- Instructions for the task -
Both the line containing "Vitamin B12: Essential" and the line containing "To enhance nerve health, consider" belong to the span. Output exactly that span from the listing below, and nothing outside it.

____ Information

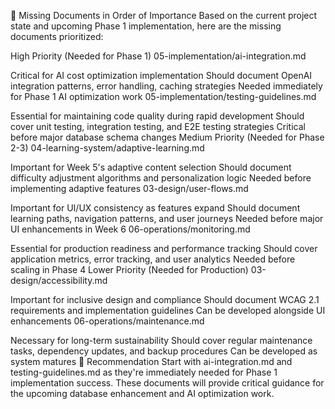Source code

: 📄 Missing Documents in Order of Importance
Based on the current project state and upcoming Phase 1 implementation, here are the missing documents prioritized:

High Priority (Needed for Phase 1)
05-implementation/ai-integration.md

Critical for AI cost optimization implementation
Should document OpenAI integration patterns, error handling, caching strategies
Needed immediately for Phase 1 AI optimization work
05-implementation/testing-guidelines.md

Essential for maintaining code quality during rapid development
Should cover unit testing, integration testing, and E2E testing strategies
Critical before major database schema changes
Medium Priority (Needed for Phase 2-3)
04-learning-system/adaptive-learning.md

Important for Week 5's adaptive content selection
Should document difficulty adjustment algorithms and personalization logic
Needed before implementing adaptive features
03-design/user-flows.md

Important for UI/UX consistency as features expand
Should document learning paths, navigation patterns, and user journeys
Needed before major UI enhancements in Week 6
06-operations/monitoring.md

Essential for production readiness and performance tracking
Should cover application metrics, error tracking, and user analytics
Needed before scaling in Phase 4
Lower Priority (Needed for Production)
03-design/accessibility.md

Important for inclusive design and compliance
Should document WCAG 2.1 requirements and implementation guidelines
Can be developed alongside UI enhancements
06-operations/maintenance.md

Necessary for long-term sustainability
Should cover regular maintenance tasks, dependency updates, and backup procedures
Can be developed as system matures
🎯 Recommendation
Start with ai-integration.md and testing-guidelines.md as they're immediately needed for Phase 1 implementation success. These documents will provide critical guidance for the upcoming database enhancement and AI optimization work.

________
____ Information

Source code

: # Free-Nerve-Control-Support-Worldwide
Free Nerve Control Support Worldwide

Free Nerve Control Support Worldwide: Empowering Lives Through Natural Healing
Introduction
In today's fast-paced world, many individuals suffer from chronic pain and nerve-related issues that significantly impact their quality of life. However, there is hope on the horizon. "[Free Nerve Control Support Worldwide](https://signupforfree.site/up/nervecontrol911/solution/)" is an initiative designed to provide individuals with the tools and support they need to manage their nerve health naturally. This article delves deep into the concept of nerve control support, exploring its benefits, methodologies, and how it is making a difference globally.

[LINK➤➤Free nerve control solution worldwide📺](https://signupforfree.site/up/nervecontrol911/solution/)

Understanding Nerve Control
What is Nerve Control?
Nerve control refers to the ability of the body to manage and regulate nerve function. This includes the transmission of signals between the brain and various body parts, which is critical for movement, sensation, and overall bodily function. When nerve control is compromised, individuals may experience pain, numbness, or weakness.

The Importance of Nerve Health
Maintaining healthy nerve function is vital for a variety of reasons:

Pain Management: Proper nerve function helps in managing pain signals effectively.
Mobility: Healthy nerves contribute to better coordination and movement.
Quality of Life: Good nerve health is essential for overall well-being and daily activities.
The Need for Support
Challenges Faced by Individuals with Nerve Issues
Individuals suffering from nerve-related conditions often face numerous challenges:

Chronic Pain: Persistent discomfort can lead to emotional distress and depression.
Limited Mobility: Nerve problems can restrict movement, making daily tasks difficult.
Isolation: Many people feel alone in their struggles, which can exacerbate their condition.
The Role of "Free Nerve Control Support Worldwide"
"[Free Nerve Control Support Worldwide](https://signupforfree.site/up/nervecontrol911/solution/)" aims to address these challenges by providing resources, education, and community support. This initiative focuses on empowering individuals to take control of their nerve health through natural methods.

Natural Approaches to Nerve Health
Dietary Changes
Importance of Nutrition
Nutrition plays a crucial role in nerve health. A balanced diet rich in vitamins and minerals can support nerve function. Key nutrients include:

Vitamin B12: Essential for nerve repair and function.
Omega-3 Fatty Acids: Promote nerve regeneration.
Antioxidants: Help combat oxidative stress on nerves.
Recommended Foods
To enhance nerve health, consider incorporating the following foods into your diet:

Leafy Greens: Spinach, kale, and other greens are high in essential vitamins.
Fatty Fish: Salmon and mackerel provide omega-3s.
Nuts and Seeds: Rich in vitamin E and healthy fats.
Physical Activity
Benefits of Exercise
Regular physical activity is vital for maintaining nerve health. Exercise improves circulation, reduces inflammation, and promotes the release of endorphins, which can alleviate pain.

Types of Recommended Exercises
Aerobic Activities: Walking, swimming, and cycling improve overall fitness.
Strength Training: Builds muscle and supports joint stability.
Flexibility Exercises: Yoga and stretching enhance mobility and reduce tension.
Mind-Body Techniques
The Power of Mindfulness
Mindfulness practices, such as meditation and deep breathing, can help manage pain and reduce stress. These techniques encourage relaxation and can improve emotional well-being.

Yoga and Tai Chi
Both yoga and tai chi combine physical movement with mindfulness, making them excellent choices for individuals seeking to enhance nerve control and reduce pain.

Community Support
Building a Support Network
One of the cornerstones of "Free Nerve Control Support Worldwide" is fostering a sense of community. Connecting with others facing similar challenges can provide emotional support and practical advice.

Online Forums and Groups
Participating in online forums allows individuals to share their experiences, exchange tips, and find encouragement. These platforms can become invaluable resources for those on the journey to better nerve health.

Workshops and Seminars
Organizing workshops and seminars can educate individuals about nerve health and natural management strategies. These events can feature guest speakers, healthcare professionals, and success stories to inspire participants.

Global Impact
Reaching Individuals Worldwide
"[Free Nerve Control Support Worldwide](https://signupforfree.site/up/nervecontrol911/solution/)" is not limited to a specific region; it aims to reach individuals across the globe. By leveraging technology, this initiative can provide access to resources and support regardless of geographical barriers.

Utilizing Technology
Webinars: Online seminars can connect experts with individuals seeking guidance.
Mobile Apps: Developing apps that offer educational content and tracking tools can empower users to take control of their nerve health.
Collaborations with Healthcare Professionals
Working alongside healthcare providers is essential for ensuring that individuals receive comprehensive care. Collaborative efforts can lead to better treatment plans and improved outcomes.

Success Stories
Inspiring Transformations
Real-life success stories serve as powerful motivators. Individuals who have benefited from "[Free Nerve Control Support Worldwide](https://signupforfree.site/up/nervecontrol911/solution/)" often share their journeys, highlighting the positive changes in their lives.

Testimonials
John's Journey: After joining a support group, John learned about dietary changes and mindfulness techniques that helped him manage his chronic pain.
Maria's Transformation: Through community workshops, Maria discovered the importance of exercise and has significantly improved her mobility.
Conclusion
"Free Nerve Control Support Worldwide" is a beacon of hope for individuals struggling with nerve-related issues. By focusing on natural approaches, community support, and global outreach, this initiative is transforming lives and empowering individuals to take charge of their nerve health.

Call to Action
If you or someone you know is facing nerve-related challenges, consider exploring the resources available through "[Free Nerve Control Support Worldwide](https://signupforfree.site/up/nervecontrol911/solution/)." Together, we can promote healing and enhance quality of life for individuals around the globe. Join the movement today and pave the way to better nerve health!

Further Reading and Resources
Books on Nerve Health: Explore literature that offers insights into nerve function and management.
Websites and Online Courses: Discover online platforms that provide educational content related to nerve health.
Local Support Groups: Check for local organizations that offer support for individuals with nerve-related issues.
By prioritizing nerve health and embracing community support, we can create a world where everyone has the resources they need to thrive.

________
____ Information

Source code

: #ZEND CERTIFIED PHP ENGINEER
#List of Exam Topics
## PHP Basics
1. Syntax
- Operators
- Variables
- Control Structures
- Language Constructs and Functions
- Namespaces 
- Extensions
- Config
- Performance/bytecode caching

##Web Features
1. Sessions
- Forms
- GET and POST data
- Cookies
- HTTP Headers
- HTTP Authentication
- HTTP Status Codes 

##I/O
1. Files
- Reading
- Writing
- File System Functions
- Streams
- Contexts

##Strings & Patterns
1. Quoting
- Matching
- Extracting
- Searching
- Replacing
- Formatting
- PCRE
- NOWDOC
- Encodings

________

- Reply to the task -
Vitamin B12: Essential for nerve repair and function.
Omega-3 Fatty Acids: Promote nerve regeneration.
Antioxidants: Help combat oxidative stress on nerves.
Recommended Foods
To enhance nerve health, consider incorporating the following foods into your diet:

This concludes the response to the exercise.